Brawn: Lewis Deserves to Be Alongside Schumi

Lewis Hamilton Ross Brawn Mercedes Jerez Test

Formula 1 Managing Director Ross Brawn has heaped praise on Lewis Hamilton, saying he would put him in the same class as Michael Schumacher.

Having worked alongside Schumacher and Hamilton during his time with Mercedes, Brawn is uniquely qualified to discuss both drivers, and believes six-time champion Hamilton possesses abilities similar to that of seven-time champ Schumacher.

“They are both massively talented in what they do in the car and those moments where they pull something out of nowhere,” Brawn told The Guardian.

“Some of the qualifying laps Lewis has done have left the team speechless. Michael was the same, there are sometimes just those drivers who can do that.”

Racing in Formula 1 from 1991-2006, and again from 2010-2012, Schumacher finished his career having shattered virtually every record in the F1 book. Now Hamilton is entering a stage in his career where the German’s numbers are firmly in reach, and Brawn hopes his achievements won’t be denigrated by the quality of the cars Mercedes have provided him.

“Lewis has deserved it, he has deserved every championship he has won,” he said. “He has got himself at the right team at the right time and he is at peak performance. He doesn’t make mistakes and is a fantastic driver, his performance is exceptional.”

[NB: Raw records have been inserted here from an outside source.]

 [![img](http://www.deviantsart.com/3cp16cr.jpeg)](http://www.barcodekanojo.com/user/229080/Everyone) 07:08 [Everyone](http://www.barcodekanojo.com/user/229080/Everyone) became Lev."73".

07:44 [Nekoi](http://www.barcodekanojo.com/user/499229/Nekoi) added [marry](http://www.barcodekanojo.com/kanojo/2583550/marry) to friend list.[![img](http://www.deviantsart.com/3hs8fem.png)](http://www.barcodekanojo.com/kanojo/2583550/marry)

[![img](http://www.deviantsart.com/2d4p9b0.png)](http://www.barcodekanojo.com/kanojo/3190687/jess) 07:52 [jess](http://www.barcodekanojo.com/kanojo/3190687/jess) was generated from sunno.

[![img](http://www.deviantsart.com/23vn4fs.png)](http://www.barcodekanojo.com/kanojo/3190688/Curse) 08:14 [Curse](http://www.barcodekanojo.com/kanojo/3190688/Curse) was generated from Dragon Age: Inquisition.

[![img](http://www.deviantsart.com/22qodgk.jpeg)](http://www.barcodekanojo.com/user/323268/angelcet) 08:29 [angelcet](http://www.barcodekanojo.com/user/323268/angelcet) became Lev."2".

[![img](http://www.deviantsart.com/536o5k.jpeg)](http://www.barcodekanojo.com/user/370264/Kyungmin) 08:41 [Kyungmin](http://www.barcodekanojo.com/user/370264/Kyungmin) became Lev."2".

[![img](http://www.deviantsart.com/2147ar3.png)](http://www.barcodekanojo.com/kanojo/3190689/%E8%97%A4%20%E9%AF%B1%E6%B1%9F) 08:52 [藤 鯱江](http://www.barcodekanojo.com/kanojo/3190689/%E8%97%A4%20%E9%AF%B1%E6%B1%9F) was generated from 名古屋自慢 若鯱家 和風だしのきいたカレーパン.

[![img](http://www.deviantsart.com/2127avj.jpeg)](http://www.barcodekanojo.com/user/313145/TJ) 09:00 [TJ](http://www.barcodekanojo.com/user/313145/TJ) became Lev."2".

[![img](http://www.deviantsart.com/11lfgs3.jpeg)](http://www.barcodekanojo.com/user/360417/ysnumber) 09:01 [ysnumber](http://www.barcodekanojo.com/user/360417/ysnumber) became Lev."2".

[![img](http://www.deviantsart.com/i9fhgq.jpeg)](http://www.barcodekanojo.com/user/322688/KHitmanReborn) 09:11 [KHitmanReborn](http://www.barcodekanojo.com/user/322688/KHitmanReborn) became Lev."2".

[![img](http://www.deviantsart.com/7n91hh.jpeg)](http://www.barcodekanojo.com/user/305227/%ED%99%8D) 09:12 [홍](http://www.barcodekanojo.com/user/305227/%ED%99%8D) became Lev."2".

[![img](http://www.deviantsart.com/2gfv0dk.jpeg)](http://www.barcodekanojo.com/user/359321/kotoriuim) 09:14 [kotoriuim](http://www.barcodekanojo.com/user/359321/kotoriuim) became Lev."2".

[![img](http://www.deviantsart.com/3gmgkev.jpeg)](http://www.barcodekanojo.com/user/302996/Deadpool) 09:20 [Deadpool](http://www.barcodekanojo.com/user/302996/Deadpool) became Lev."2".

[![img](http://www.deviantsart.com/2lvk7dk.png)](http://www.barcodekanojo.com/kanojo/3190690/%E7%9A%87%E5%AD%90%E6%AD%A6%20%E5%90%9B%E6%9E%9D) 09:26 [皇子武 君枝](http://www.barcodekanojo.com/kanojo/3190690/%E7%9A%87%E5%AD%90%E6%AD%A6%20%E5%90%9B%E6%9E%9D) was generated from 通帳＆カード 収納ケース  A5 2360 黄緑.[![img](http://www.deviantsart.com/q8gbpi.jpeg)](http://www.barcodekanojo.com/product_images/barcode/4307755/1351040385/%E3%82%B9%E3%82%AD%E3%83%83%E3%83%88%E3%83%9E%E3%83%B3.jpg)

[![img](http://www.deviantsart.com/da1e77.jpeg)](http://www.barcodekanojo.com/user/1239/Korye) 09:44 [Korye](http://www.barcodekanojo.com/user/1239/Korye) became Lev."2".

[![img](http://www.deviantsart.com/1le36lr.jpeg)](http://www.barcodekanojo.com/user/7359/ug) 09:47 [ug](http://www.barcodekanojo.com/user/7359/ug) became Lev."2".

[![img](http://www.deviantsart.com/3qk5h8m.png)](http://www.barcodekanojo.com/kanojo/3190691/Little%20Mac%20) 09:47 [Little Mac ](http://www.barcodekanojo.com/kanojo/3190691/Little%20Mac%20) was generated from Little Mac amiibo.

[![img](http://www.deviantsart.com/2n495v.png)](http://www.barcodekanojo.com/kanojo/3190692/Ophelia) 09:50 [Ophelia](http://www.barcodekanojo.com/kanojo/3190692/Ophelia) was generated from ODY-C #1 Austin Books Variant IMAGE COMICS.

“It is not like Lewis is winning out of luck. He is winning because he is doing a fantastic job and you have to give him credit.”

Asked how Hamilton stacks-up against Schumacher directly, Brawn was not as forthcoming, suggesting the difference in eras makes it hard to compare.

“They were different cars, different eras, different competition,” he said. “Lewis is incredibly professional, dedicated and committed but Michael had an intensity of detail toward the car that Lewis doesn’t need.

“Michael came up in an era where there wasn’t the technology there is now. Data analysis was pretty crude. Now a driver gets out of the car and the engineer has an analysis of the car’s behaviour through every corner. When I first worked with Michael we had a sheet with the corner numbers on and he had to explain where he had understeer or oversteer and we would then analyse that.”

For Brawn personally, it has been over six years since he was last on the inside of an F1 team. Now in his fourth year with Liberty Media, his goal is not to win championships, but bring significant change to the championship itself.

“These cars at the moment are terrible aerodynamically when they get close to each other,” Brawn explained. “They have a plethora of bits that fall off as soon as they look at each other. That’s not a racing car, you don’t want a tank but you want something which is robust enough to race properly and we have lost that.”

A problem Brawn hopes to fix with the introduction of new technical regulations for 2021, he also hopes that measures such as the budget cap can move the sport away from a system that has long-struggled with competitive balance.

“We are moving away from this unanimity which has always blocked anything happening,” Brawn said. “It has been counterproductive. We are moving away from the rigid, locked situation where things can’t change even when they are wrong. Developing F1 is not just technical or sporting regulations, it’s financial regulations and the governance.”